Dia menilai, jangan sampai kekacauan dan korban jiwa yang tidak pernah terpikirkan sebelumnya terulang dan menjadi lebih parah akibat tidak mau mengambil pelajaran tersebut.

“Kita harus berani mengakui masih terus berproses dalam upaya memperbaiki sistem elektoral karena masih banyak kekurangan sana-sini, baik secara kuantitatif maupun kualitatif” ujarnya.

Wakil Ketua Baleg DPR RI itu mengatakan, dari sisi regulasi, Putusan Mahkamah Konstitusi Nomor 55/PPU-XVII/2019 yang telah mengubah pendiriannya soal konstitusionalitas pemilu serentak 5 kotak sebagai satu satunya pilihan yang konstitusional.

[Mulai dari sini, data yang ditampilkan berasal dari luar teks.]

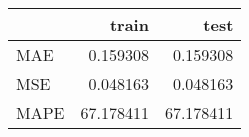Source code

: \begin{tabular}{lrr}
\toprule
{} &      train &       test \\
\midrule
MAE  &   0.159308 &   0.159308 \\
MSE  &   0.048163 &   0.048163 \\
MAPE &  67.178411 &  67.178411 \\
\bottomrule
\end{tabular}
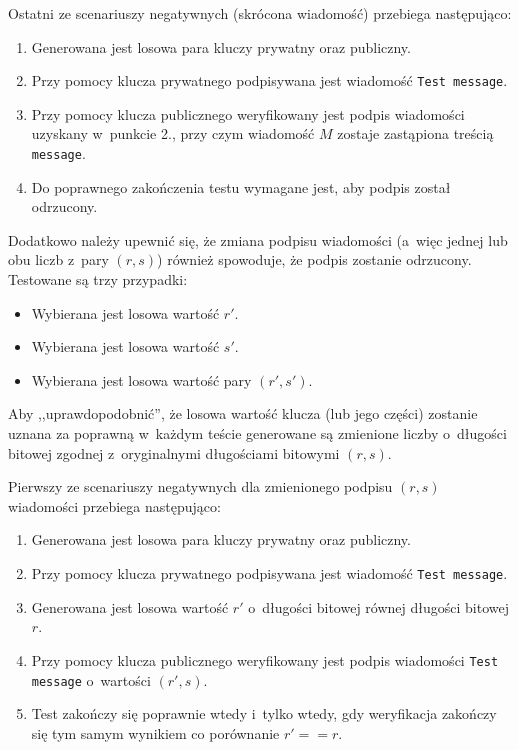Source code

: \documentclass{article}
\begin{document}
        Ostatni ze scenariuszy negatywnych (skrócona wiadomość) przebiega następująco:
        
        \begin{enumerate}
            \item Generowana jest losowa para kluczy prywatny oraz publiczny.
            \item Przy pomocy klucza prywatnego podpisywana jest wiadomość \verb+Test message+.
            \item Przy pomocy klucza publicznego weryfikowany jest podpis wiadomości uzyskany w~punkcie 2., przy czym wiadomość $M$ zostaje zastąpiona treścią \verb+message+.
            \item Do poprawnego zakończenia testu wymagane jest, aby podpis został odrzucony.
        \end{enumerate}
        
        Dodatkowo należy upewnić się, że zmiana podpisu wiadomości (a~więc jednej lub obu liczb z~pary $(r, s)$) również spowoduje, że podpis zostanie odrzucony. Testowane są trzy przypadki:
        
        \begin{itemize}
            \item Wybierana jest losowa wartość $r'$.
            \item Wybierana jest losowa wartość $s'$.
            \item Wybierana jest losowa wartość pary $(r', s')$.
        \end{itemize}

        \noindent Aby ,,uprawdopodobnić'', że losowa wartość klucza (lub jego części) zostanie uznana za poprawną w~każdym teście generowane są zmienione liczby o~długości bitowej zgodnej z~oryginalnymi długościami bitowymi $(r, s)$.

        Pierwszy ze scenariuszy negatywnych dla zmienionego podpisu $(r, s)$ wiadomości przebiega następująco:
        
        \begin{enumerate}
            \item Generowana jest losowa para kluczy prywatny oraz publiczny.
            \item Przy pomocy klucza prywatnego podpisywana jest wiadomość \verb+Test message+.
            \item Generowana jest losowa wartość $r'$ o~długości bitowej równej długości bitowej $r$.
            \item Przy pomocy klucza publicznego weryfikowany jest podpis wiadomości \verb+Test message+ o~wartości $(r', s)$.
            \item Test zakończy się poprawnie wtedy i~tylko wtedy, gdy weryfikacja zakończy się tym samym wynikiem co porównanie $r' == r$.
        \end{enumerate}
        
\end{document}
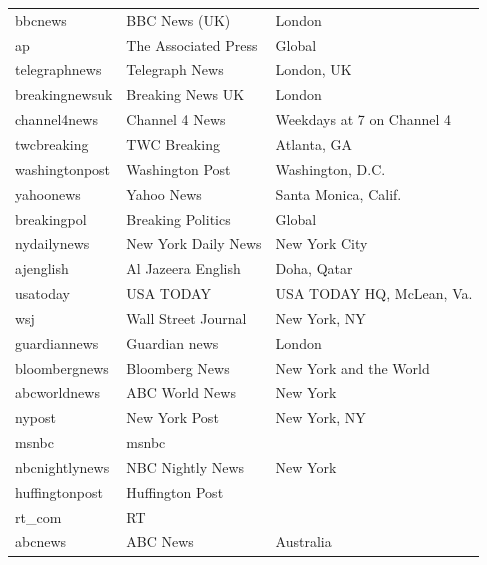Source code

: \documentclass[10pt,letterpaper]{article}
\begin{document}
{\begin{longtable}{lll}
    bbcnews          &  BBC News (UK)         &  London                      \\
    ap               &  The Associated Press  &  Global                      \\
    telegraphnews    &  Telegraph News        &  London, UK                  \\
    breakingnewsuk   &  Breaking News UK      &  London                      \\
    channel4news     &  Channel 4 News        &  Weekdays at 7 on Channel 4  \\
    twcbreaking      &  TWC Breaking          &  Atlanta, GA                 \\
    washingtonpost   &  Washington Post       &  Washington, D.C.            \\
    yahoonews        &  Yahoo News            &  Santa Monica, Calif.        \\
    breakingpol      &  Breaking Politics     &  Global                      \\
    nydailynews      &  New York Daily News   &  New York City               \\
    ajenglish        &  Al Jazeera English    &  Doha, Qatar                 \\
    usatoday         &  USA TODAY             &  USA TODAY HQ, McLean, Va.   \\
    wsj              &  Wall Street Journal   &  New York, NY                \\
    guardiannews     &  Guardian news         &  London                      \\
    bloombergnews    &  Bloomberg News        &  New York and the World      \\
    abcworldnews     &  ABC World News        &  New York                    \\
    nypost           &  New York Post         &  New York, NY                \\
    msnbc            &  msnbc                 &                              \\
    nbcnightlynews   &  NBC Nightly News      &  New York                    \\
    huffingtonpost   &  Huffington Post       &                              \\
    rt\_com           &  RT                    &                              \\
    abcnews          &  ABC News              &  Australia                   \\

\end{longtable}}
\end{document}
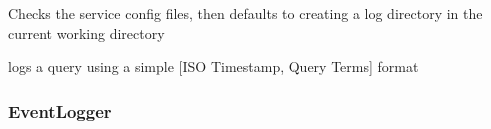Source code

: \documentclass[letterpaper,10pt,english]{sphinxmanual}
\begin{document}
\begin{fulllineitems}
\begin{fulllineitems}
Checks the service config files, then defaults to creating 
a log directory in the current working directory

\end{fulllineitems}


\begin{fulllineitems}
\label{api3.0:puppy.logging.QueryLogger.log}
logs a query using a simple {[}ISO Timestamp, Query Terms{]} format

\end{fulllineitems}


\end{fulllineitems}



\subsubsection{EventLogger}
\label{api3.0:eventlogger}
\end{document}

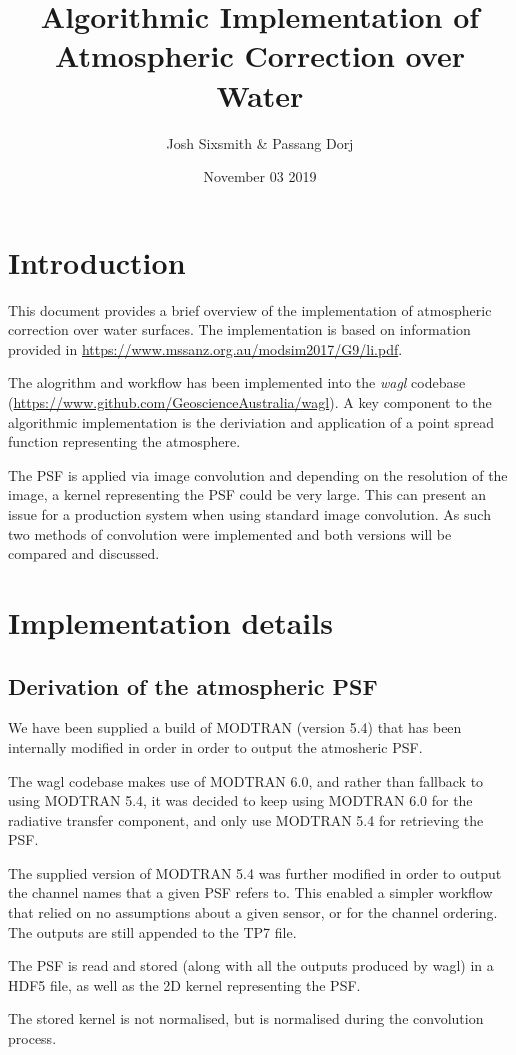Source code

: \documentclass[a4paper]{article}
\title{Algorithmic Implementation of Atmospheric Correction over Water}
\date{November 03 2019}
\author{Josh Sixsmith \& Passang Dorj}
\begin{document}
  \maketitle
  \newpage

  \section{Introduction}

    \begin{flushleft}
      This document provides a brief overview of the implementation of atmospheric correction over water surfaces. The implementation is based on information provided in \url{https://www.mssanz.org.au/modsim2017/G9/li.pdf}. \par
      The alogrithm and workflow has been implemented into the \textit{wagl} codebase (\url{https://www.github.com/GeoscienceAustralia/wagl}). A key component to the algorithmic implementation is the deriviation and application of a point spread function representing the atmosphere. \par
      The PSF is applied via image convolution and depending on the resolution of the image, a kernel representing the PSF could be very large. This can present an issue for a production system when using standard image convolution. As such two methods of convolution were implemented and both versions will be compared and discussed.
    \end{flushleft}

  \section{Implementation details}

  \subsection{Derivation of the atmospheric PSF}

    \begin{flushleft}
      We have been supplied a build of MODTRAN (version 5.4) that has been internally modified in order in order to output the atmosheric PSF. \par
      The wagl codebase makes use of MODTRAN 6.0, and rather than fallback to using MODTRAN 5.4, it was decided to keep using MODTRAN 6.0 for the radiative transfer component, and only use MODTRAN 5.4 for retrieving the PSF. \par
      The supplied version of MODTRAN 5.4 was further modified in order to output the channel names that a given PSF refers to. This enabled a simpler workflow that relied on no assumptions about a given sensor, or for the channel ordering. The outputs are still appended to the TP7 file. \par
      The PSF is read and stored (along with all the outputs produced by wagl) in a HDF5 file, as well as the 2D kernel representing the PSF. \par
      The stored kernel is not normalised, but is normalised during the convolution process.
    \end{flushleft}
\end{document}
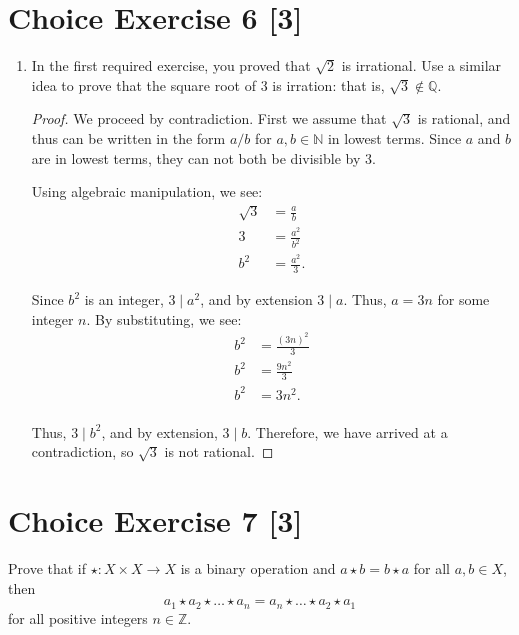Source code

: \documentclass{article}
\begin{document}
\section*{Choice Exercise 6 [3]}
\begin{enumerate}
    \item {
        In the first required exercise, you proved that \(\sqrt{2}\) is irrational.
        Use a similar idea to prove that the square root of 3 is irration: that is, 
        \(\sqrt{3} \not\in \mathbb{Q}\).

        \begin{proof}
            We proceed by contradiction. First we assume that \(\sqrt{3}\) is rational,
            and thus can be written in the form \(a/b\) for \(a, b \in \mathbb{N}\)
            in lowest terms. Since \(a\) and \(b\) are in lowest terms, they can not 
            both be divisible by 3.
            
            Using algebraic manipulation, we see:
            \begin{align*}
                \sqrt{3} &= \frac{a }{b }\\
                3 &= \frac{a^2 }{b^2} \\
                b^2 &= \frac{a^2}{3}.
            \end{align*}

            Since \(b^2\) is an integer, \(3 \mid a^2\), and by extension \(3 \mid a\).
            Thus, \(a = 3n\) for some integer \(n\). By substituting, we see:
            \begin{align*}
                b^2 &= \frac{(3n)^2}{3} \\
                b^2 &= \frac{9n^2}{3} \\
                b^2 &= 3n^2. \\
            \end{align*}

            Thus, \(3 \mid b^2\), and by extension, \(3 \mid b\). Therefore, we have 
            arrived at a contradiction, so \(\sqrt{3}\) is not rational. 
        \end{proof}
    }
\end{enumerate}

\section*{Choice Exercise 7 [3]}
Prove that if \(\star\colon X \times X \to X\) is a binary operation and 
\(a \star b = b \star a\) for all \(a, b \in X\), then
\[a_1 \star a_2 \star \dots \star a_n = a_n \star \dots \star a_2 \star a_1\]
for all positive integers \(n \in \mathbb{Z}\). 
\end{document}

Putusan itu menurut dia menunjukkan bahwa “kita tidak boleh menjadi manusia legalis, ada aspek aspek lain yang harus dilihat secara dialektis”

“Baik dari aspek sistemnya, efisiensi dan efektivitas-nya, dan teruttama aspek menyangkut hak pemilih dan kemaslahatan penyelenggaranya. Intinya, semua dimensi kehidupan politik kita haruslah ditujukan bagi upaya mencerdaskan kehidupan bangsa” katanya.